* What to produce: How many lines in the entries below contain the word "Hüftprothese"? Answer with the number and nothing else.

Source texts of formatted documents
==========
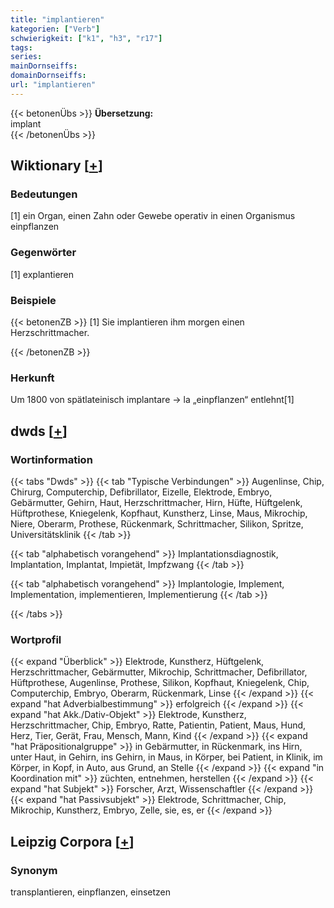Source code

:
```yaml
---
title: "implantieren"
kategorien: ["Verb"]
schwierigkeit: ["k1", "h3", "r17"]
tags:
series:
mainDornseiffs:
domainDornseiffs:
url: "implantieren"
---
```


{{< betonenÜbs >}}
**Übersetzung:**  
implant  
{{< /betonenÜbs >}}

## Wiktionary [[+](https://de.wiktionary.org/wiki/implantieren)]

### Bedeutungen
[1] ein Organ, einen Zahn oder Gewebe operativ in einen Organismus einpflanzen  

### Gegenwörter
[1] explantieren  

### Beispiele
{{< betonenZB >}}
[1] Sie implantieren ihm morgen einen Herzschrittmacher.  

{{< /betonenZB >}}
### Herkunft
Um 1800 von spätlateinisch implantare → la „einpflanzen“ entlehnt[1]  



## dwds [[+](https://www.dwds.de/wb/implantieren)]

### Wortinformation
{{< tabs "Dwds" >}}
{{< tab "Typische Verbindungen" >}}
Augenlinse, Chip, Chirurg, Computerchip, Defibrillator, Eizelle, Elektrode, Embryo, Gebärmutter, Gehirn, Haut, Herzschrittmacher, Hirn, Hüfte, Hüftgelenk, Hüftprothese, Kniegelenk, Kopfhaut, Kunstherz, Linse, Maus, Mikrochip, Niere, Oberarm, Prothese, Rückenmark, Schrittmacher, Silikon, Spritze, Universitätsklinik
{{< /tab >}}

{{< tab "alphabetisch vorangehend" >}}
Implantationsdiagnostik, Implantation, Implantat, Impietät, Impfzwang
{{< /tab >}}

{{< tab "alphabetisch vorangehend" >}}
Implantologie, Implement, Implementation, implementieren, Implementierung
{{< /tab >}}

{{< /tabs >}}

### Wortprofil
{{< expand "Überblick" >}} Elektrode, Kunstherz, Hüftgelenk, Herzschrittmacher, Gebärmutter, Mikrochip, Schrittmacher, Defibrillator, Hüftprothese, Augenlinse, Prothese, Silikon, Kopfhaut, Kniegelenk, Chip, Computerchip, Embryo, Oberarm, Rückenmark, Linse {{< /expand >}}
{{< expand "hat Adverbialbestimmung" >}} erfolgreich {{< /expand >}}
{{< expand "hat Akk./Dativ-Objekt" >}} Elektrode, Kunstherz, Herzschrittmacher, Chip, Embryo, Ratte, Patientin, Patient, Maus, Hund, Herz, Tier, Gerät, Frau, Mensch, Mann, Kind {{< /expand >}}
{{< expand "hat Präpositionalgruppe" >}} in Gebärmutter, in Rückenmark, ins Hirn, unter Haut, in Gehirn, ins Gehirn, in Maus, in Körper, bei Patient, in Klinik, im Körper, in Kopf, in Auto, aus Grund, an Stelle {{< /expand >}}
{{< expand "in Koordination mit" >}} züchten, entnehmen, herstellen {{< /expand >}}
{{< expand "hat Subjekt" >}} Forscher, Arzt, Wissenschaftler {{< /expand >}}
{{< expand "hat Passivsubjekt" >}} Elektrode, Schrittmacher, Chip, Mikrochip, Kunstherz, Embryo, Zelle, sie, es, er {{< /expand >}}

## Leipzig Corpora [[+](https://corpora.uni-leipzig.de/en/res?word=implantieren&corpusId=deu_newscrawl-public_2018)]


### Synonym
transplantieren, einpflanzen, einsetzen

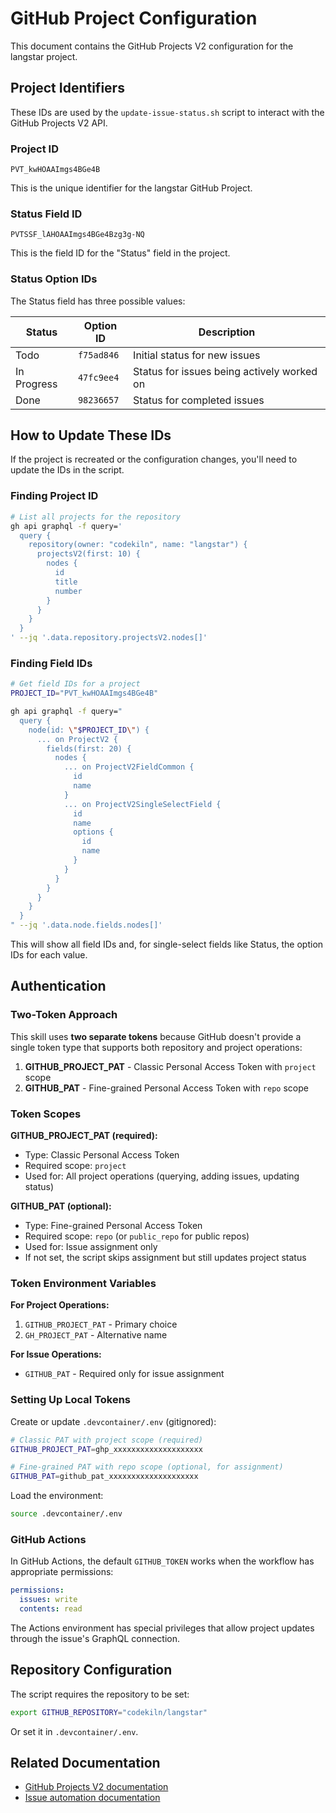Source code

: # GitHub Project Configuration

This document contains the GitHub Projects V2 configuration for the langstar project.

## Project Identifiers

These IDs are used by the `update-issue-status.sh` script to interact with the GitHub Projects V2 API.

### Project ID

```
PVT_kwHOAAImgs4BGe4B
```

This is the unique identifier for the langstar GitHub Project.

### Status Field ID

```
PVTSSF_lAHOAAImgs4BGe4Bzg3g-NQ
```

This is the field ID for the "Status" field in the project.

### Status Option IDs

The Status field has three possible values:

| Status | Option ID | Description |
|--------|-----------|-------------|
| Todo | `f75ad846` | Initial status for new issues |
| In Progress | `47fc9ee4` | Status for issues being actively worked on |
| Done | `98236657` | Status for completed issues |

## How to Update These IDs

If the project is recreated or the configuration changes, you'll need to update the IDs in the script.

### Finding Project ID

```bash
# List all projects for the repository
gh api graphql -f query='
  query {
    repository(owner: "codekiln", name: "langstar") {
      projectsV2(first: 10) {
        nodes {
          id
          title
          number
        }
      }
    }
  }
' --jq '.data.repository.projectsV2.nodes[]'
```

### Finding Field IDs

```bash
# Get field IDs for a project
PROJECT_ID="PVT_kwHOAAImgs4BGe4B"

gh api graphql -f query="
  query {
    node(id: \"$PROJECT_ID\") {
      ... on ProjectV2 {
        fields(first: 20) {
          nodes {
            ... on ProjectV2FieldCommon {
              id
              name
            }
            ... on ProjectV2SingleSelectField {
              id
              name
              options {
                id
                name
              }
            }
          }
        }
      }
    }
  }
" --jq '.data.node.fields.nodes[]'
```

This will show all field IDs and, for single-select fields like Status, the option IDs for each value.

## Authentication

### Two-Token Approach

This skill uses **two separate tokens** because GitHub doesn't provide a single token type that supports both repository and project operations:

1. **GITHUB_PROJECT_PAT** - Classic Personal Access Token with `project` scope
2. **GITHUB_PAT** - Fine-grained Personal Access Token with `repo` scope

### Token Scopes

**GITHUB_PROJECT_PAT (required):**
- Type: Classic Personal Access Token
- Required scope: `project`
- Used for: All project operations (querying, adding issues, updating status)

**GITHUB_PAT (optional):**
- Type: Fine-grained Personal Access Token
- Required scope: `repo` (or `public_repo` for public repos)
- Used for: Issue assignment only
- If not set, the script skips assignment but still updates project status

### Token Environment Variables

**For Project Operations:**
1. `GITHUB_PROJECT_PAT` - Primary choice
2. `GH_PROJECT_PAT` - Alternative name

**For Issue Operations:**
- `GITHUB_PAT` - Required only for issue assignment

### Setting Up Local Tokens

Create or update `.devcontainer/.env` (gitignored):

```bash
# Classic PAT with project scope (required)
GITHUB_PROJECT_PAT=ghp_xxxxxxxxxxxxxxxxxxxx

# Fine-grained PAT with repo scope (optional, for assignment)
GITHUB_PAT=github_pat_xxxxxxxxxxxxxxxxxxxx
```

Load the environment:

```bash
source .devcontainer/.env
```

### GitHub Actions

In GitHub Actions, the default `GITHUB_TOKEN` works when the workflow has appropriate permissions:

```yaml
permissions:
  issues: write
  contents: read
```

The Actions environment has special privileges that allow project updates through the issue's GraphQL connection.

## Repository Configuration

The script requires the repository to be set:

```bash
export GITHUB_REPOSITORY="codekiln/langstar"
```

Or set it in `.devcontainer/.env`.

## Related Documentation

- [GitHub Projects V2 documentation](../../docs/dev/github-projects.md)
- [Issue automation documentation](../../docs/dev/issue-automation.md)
==========
* Answer below: 2